ASSIGNED TASK => Word for word, print out all of the data, omitting every image.

INFORMATION GIVEN =>
= = =

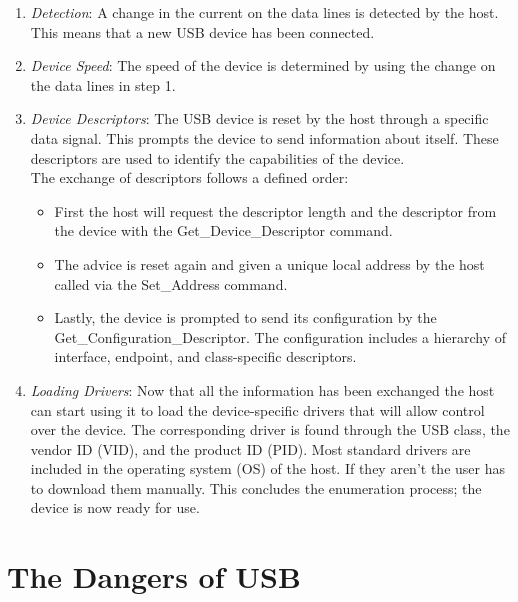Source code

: \begin{enumerate}
    \item \emph{Detection}: A change in the current on the data lines is detected by the host. This means that a new USB device has been connected.
    \item \emph{Device Speed}: The speed of the device is determined by using the change on the data lines in step 1.
    \item \emph{Device Descriptors}: The USB device is reset by the host through a specific data signal. This prompts the device to send information about itself. These descriptors are used to identify the capabilities of the device.  \\
    The exchange of descriptors follows a defined order: 
    \begin{itemize}
        \item First the host will request the descriptor length and the descriptor from the device with the Get\_Device\_Descriptor command.
        \item The advice is reset again and given a unique local address by the host called via the Set\_Address command. 
        \item Lastly, the device is prompted to send its configuration by the Get\_Configuration\_Descriptor. The configuration includes a hierarchy of interface, endpoint, and class-specific descriptors.  
    \end{itemize}
    \item \emph{Loading Drivers}: Now that all the information has been exchanged the host can start using it to load the device-specific drivers that will allow control over the device. The corresponding driver is found through the USB class, the vendor ID (VID), and the product ID (PID). Most standard drivers are included in the operating system (OS) of the host. If they aren't the user has to download them manually. This concludes the enumeration process; the device is now ready for use.
\end{enumerate}




\section{The Dangers of USB} \label{TheDangersOfUSB}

= = =

WRITTEN ANSWER =>
Source code

: \begin{enumerate}
    \item \emph{Detection}: A change in the current on the data lines is detected by the host. This means that a new USB device has been connected.
    \item \emph{Device Speed}: The speed of the device is determined by using the change on the data lines in step 1.
    \item \emph{Device Descriptors}: The USB device is reset by the host through a specific data signal. This prompts the device to send information about itself. These descriptors are used to identify the capabilities of the device.  \\
    The exchange of descriptors follows a defined order: 
    \begin{itemize}
        \item First the host will request the descriptor length and the descriptor from the device with the Get\_Device\_Descriptor command.
        \item The advice is reset again and given a unique local address by the host called via the Set\_Address command. 
        \item Lastly, the device is prompted to send its configuration by the Get\_Configuration\_Descriptor. The configuration includes a hierarchy of interface, endpoint, and class-specific descriptors.  
    \end{itemize}
    \item \emph{Loading Drivers}: Now that all the information has been exchanged the host can start using it to load the device-specific drivers that will allow control over the device. The corresponding driver is found through the USB class, the vendor ID (VID), and the product ID (PID). Most standard drivers are included in the operating system (OS) of the host. If they aren't the user has to download them manually. This concludes the enumeration process; the device is now ready for use.
\end{enumerate}




\section{The Dangers of USB} \label{TheDangersOfUSB}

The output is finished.